Read through the lines below for the string "interacting" and copy each one that has it.

*** Begin section ***

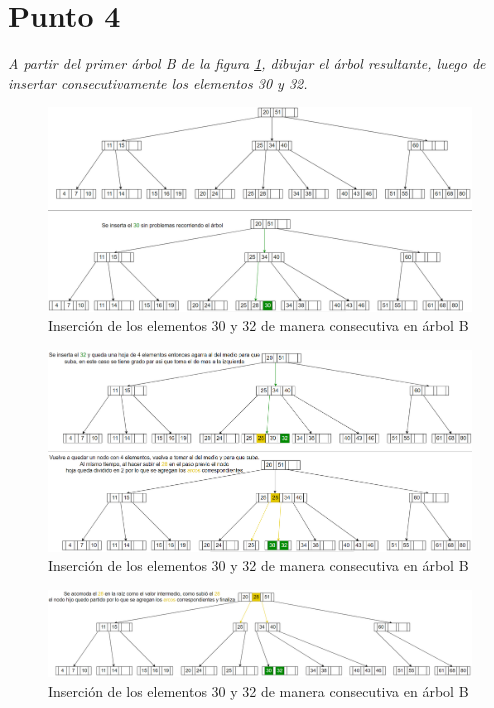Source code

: \newpage
\section{Punto 4}
\textit{A partir del primer árbol B de la figura \ref{fig:Arbol1}, dibujar el árbol resultante, luego de insertar consecutivamente los
elementos 30 y 32.
}\\
\begin{figure}
  \centering
  \includegraphics[width=\textwidth, scale=1]{Images/Punto4/Arbol1.png}
  \caption{Inserción de los elementos 30 y 32 de manera consecutiva en árbol B}
  \label{fig:Arbol1}
\end{figure}

\begin{figure}
  \centering
  \includegraphics[width=\textwidth, scale=1]{Images/Punto4/Arbol2.png}
  \caption{Inserción de los elementos 30 y 32 de manera consecutiva en árbol B}
  \label{fig:Arbol2}
\end{figure}

\begin{figure}
  \centering
  \includegraphics[width=\textwidth, scale=1]{Images/Punto4/Arbol3.png}
  \caption{Inserción de los elementos 30 y 32 de manera consecutiva en árbol B}
  \label{fig:Arbol3}
\end{figure}
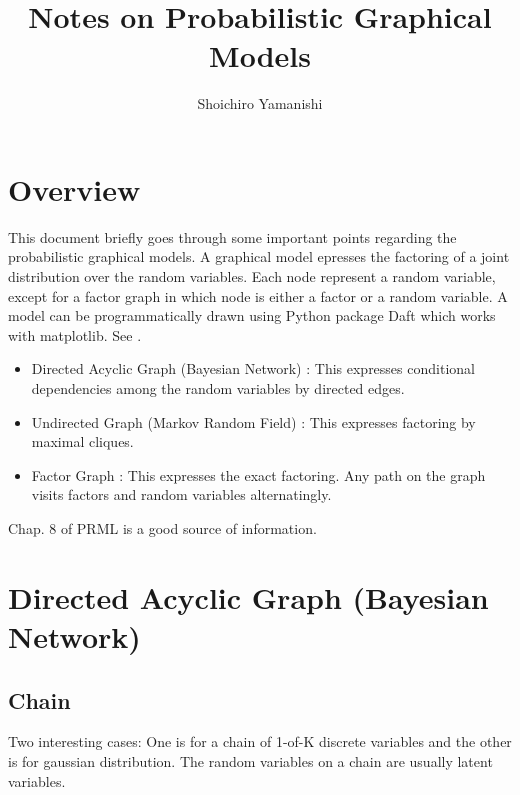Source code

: \documentclass[a4]{article}
\title{ Notes on Probabilistic Graphical Models}
\author{Shoichiro Yamanishi}
\begin{document}
\maketitle



\section{Overview}
This document briefly goes through some important points regarding the probabilistic graphical models.
A graphical model epresses the factoring of a joint distribution over the random variables.
Each node represent a random variable, except for a factor graph in which node is either a factor or a random variable.
A model can be programmatically drawn using Python package Daft which works with matplotlib. See \cite{daft}.

\begin{itemize}
\item Directed Acyclic Graph (Bayesian Network) : This expresses conditional dependencies among the random variables by directed edges.
\item Undirected Graph (Markov Random Field) : This expresses factoring by maximal cliques.
\item Factor Graph : This expresses the exact factoring. Any path on the graph visits factors and random variables alternatingly.
\end{itemize}

Chap.  8 of PRML \cite{bishop2007} is a good source of information.

\section{Directed Acyclic Graph (Bayesian Network)}

\subsection{Chain}
Two interesting cases: One is for a chain of 1-of-K discrete variables and the other is for gaussian distribution.
The random variables on a chain are usually latent variables.
\end{document}
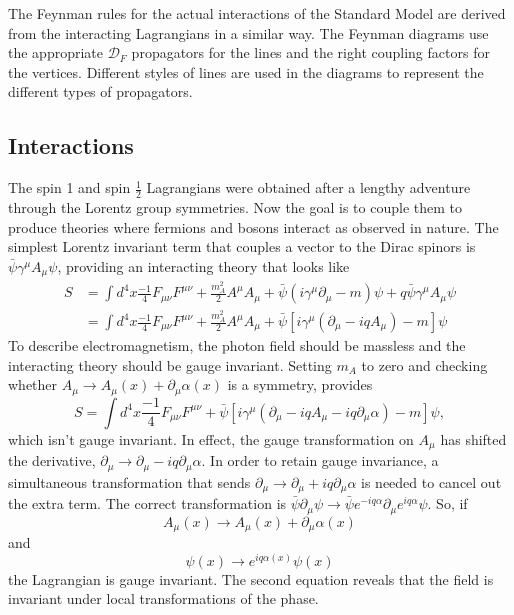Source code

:The Feynman rules for the actual interactions of the Standard Model are derived from the interacting Lagrangians in a similar way. The Feynman diagrams use the appropriate $\mathcal{D}_F$ propagators for the lines and the right coupling factors for the vertices. Different styles of lines are used in the diagrams to represent the different types of propagators. 

\subsection{Interactions}

The spin 1 and spin $\frac{1}{2}$ Lagrangians were obtained after a lengthy adventure through the Lorentz group symmetries. Now the goal is to couple them to produce theories where fermions and bosons interact as observed in nature. The simplest Lorentz invariant term that couples a vector to the Dirac spinors is $\bar{\psi}\gamma^\mu A_\mu \psi$, providing an interacting theory that looks like 
\begin{equation}
\begin{split}
S &= \int d^4x \frac{-1}{4}F_{\mu\nu}F^{\mu\nu} + \frac{m_A^2}{2} A^\mu A_\mu + \bar{\psi}\left(i\gamma^\mu\partial_\mu - m\right)\psi + q\bar{\psi}\gamma^\mu A_\mu \psi \\
&= \int d^4x \frac{-1}{4}F_{\mu\nu}F^{\mu\nu} + \frac{m_A^2}{2} A^\mu A_\mu + \bar{\psi}\left[i\gamma^\mu\left(\partial_\mu - iqA_\mu\right)- m \right]\psi 
\end{split}
\end{equation}
To describe electromagnetism, the photon field should be massless and the interacting theory should be gauge invariant. Setting $m_A$ to zero and checking whether $A_\mu \rightarrow A_\mu(x) + \partial_\mu\alpha(x)$ is a symmetry, provides  
\begin{equation}
S = \int d^4x \frac{-1}{4}F_{\mu\nu}F^{\mu\nu} + \bar{\psi}\left[i\gamma^\mu\left(\partial_\mu - iqA_\mu - iq\partial_\mu\alpha\right)- m \right]\psi, 
\end{equation}
which isn't gauge invariant. In effect, the gauge transformation on $A_\mu$ has shifted the derivative, $\partial_\mu \rightarrow \partial_\mu - iq\partial_\mu\alpha$. In order to retain gauge invariance, a simultaneous transformation that sends $\partial_\mu \rightarrow \partial_\mu + iq\partial_\mu\alpha$ is needed to cancel out the extra term. The correct transformation is $\bar{\psi}\partial_\mu\psi \rightarrow \bar{\psi} e^{-iq\alpha} \partial_\mu e^{iq\alpha} \psi$. So, if 
\begin{equation}
A_\mu(x) \rightarrow A_\mu(x) + \partial_\mu\alpha(x)
\end{equation}
and
\begin{equation}
\psi(x) \rightarrow e^{iq\alpha(x)}\psi(x) 
\end{equation}
the Lagrangian is gauge invariant. The second equation reveals that the field is invariant under local transformations of the phase. 

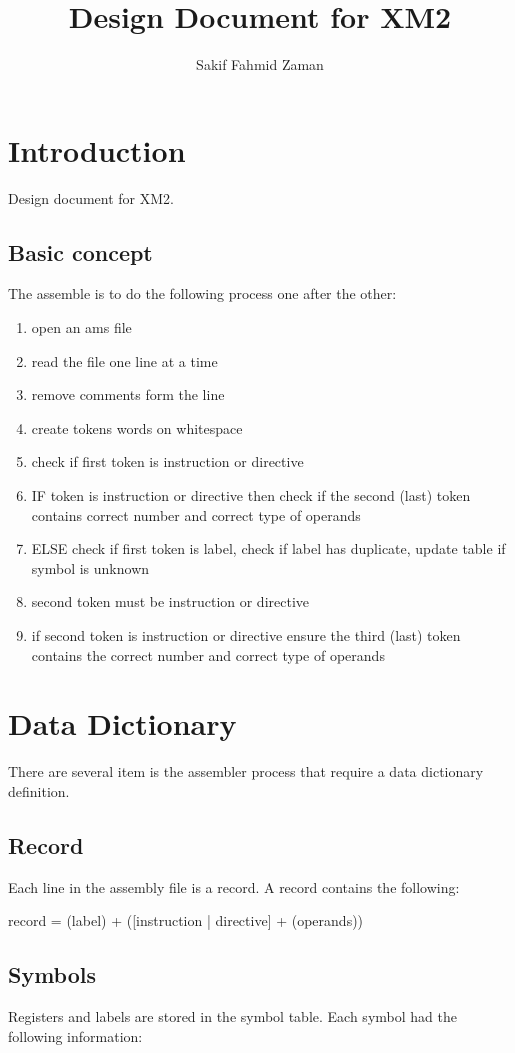 \documentclass[titlepage, 12pt]{article}
\title{Design Document for XM2}
\author{Sakif Fahmid Zaman}
\begin{document}
\maketitle\tableofcontents\clearpage
\section{Introduction}
Design document for XM2.

\subsection{Basic concept}
The assemble is to do the following process one after the other:
\begin{enumerate}
	\item open an ams file
	\item read the file one line at a time
	\item remove comments form the line
	\item create tokens words on whitespace
	\item check if first token is instruction or directive
	\item IF token is instruction or directive then check if the second (last) token contains correct number and correct type of operands
	\item ELSE check if first token is label, check if label has duplicate, update table if symbol is unknown
	\item second token must be instruction or directive
	\item if second token is instruction or directive ensure the third (last) token contains the correct number and correct type of operands
\end{enumerate}

\section{Data Dictionary}
There are several item is the assembler process that require a data dictionary definition.
\subsection{Record}
Each line in the assembly file is a record. A record contains the following:

record = (label) + ([instruction | directive] + (operands))

\subsection{Symbols}
Registers and labels are stored in the symbol table. Each symbol had the following information:
\end{document}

*** End section ***

ANSWER BELOW:
:The Feynman rules for the actual interactions of the Standard Model are derived from the interacting Lagrangians in a similar way. The Feynman diagrams use the appropriate $\mathcal{D}_F$ propagators for the lines and the right coupling factors for the vertices. Different styles of lines are used in the diagrams to represent the different types of propagators. 
The spin 1 and spin $\frac{1}{2}$ Lagrangians were obtained after a lengthy adventure through the Lorentz group symmetries. Now the goal is to couple them to produce theories where fermions and bosons interact as observed in nature. The simplest Lorentz invariant term that couples a vector to the Dirac spinors is $\bar{\psi}\gamma^\mu A_\mu \psi$, providing an interacting theory that looks like 
To describe electromagnetism, the photon field should be massless and the interacting theory should be gauge invariant. Setting $m_A$ to zero and checking whether $A_\mu \rightarrow A_\mu(x) + \partial_\mu\alpha(x)$ is a symmetry, provides  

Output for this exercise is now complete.